(Directions) When a line of the entries contains "sample", please list that line.

(Data excerpts)

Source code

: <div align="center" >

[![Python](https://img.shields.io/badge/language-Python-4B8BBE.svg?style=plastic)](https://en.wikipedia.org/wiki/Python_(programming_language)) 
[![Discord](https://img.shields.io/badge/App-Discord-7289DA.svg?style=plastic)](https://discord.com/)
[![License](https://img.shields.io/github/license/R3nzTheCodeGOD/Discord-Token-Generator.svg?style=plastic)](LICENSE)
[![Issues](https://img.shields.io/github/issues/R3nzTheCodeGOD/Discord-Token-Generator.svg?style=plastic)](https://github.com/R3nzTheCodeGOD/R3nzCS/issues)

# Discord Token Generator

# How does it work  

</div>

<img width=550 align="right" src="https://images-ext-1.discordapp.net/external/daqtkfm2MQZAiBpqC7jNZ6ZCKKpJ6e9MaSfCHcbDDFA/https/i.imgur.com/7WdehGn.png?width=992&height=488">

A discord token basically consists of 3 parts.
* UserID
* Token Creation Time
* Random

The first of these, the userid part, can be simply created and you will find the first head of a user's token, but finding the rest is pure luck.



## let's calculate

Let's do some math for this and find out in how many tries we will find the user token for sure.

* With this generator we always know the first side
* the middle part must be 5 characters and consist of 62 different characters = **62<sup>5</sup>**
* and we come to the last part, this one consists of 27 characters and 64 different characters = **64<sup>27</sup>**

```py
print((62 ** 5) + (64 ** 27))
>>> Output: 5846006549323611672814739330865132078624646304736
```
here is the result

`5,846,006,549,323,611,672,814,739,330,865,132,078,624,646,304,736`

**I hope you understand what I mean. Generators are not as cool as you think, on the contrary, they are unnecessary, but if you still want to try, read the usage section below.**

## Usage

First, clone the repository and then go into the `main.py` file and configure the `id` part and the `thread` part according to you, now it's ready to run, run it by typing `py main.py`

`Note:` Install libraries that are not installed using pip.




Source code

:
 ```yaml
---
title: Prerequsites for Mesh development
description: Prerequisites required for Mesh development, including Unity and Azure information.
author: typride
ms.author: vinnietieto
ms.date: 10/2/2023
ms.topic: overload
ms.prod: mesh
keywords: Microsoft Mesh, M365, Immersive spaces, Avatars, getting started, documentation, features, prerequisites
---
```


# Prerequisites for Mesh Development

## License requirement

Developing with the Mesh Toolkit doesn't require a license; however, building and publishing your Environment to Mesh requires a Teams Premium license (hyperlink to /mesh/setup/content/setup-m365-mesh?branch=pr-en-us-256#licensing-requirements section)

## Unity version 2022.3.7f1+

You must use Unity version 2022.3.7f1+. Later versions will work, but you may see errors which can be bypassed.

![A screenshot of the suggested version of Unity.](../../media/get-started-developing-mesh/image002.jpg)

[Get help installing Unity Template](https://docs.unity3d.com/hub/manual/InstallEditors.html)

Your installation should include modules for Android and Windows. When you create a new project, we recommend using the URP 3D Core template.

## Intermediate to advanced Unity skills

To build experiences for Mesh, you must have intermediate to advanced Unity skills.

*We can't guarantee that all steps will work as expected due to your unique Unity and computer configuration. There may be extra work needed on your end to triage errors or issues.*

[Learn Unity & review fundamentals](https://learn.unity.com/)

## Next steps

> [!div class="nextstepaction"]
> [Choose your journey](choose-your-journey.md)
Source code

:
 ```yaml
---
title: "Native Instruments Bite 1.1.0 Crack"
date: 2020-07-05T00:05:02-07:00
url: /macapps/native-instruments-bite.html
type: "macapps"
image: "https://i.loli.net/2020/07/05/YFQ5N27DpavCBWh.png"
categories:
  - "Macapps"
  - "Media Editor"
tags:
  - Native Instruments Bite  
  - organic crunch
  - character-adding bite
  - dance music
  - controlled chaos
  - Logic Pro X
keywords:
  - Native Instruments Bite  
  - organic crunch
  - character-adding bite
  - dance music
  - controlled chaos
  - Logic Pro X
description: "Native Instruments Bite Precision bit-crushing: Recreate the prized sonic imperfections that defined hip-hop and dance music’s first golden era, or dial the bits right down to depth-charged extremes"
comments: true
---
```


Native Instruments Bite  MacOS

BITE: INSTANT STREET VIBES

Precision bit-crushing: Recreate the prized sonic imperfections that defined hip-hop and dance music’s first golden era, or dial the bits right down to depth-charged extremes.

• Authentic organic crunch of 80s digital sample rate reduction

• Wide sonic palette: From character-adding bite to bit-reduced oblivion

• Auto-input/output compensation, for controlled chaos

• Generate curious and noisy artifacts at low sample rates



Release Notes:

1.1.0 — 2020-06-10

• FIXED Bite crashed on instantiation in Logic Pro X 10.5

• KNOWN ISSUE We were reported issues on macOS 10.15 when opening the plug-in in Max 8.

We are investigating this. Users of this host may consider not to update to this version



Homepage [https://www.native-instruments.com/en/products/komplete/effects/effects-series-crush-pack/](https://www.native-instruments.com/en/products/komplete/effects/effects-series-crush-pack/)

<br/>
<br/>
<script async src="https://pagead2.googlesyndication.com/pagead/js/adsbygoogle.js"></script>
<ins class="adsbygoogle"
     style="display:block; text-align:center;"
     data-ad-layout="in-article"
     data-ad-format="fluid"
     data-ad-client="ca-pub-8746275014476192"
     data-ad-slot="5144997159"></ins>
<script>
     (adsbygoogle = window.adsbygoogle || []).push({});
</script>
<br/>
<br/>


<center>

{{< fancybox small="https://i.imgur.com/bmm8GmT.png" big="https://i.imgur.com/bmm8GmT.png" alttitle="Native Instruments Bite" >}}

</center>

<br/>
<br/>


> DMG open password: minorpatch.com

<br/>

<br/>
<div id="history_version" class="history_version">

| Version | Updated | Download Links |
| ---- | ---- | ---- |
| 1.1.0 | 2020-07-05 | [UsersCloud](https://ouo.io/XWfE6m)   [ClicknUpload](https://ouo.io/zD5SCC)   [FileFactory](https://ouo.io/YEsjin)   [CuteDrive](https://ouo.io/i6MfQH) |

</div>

(Response box)
• Authentic organic crunch of 80s digital sample rate reduction
• Generate curious and noisy artifacts at low sample rates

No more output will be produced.